I led a project examining the functional consequences of all possible small-size variants of alpha-dystroglycanopathy related genes in a high-throughput manner. In this project, I developed a simple, cost-effective, and adaptable workflow for high-throughput functional screening of variants, which was named Saturation mutagenesis-reinforced Functional assays (SMuRF). We have applied SMuRF and screened all possible coding SNVs of FKRP and LARGE1. The Lek lab is expanding SMuRF by incorporating different saturation mutagenesis methods and different functional assays and will apply it to more genes.

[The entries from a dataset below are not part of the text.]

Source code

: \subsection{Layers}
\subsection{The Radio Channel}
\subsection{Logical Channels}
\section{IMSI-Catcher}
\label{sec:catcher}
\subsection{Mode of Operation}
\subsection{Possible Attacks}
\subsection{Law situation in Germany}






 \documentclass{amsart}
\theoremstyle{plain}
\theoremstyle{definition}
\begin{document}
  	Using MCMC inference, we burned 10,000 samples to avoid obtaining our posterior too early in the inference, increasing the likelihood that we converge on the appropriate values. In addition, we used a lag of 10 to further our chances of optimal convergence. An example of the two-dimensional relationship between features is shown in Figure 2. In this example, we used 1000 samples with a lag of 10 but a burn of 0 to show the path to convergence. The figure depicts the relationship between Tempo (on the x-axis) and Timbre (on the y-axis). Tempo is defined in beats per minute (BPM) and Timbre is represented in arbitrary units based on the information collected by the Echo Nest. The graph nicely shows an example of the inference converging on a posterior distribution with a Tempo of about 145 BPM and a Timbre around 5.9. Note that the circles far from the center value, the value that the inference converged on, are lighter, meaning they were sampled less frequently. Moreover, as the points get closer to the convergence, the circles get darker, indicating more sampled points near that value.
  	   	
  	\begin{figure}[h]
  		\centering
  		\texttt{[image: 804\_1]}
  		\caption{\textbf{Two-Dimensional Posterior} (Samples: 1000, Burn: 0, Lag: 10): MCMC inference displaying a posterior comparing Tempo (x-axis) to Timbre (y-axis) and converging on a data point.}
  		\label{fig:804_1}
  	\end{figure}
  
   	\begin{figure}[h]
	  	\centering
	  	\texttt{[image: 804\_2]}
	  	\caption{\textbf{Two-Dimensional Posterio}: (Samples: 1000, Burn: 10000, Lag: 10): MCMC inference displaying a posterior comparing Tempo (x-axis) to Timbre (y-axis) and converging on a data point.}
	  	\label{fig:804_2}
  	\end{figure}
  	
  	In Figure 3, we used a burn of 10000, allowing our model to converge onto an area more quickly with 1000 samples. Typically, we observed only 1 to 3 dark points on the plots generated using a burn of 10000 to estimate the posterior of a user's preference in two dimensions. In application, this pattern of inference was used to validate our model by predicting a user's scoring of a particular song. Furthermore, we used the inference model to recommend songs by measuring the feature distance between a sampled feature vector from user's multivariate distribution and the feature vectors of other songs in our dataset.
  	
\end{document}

I conducted a project to develop a personalized gene therapy which employed the CRISPR-activation technology to up-regulate the cortical dystrophin in patients who lack the muscle isoform. I designed and cloned the CRISPRa construct used to make the clinical drug and performed the pre-clinical studies to test it both in cell lines and mouse models. The Investigational New Drug (IND) Application for the clinical trial of this project was approved by FDA (IND, 28497; https://beta.clinicaltrials.gov/study/NCT05514249).

I have also been working on developing novel systemic delivery systems, including engineered AAV serotypes and antibody-based delivery, to increase safety and delivering efficiency to the muscular tissues.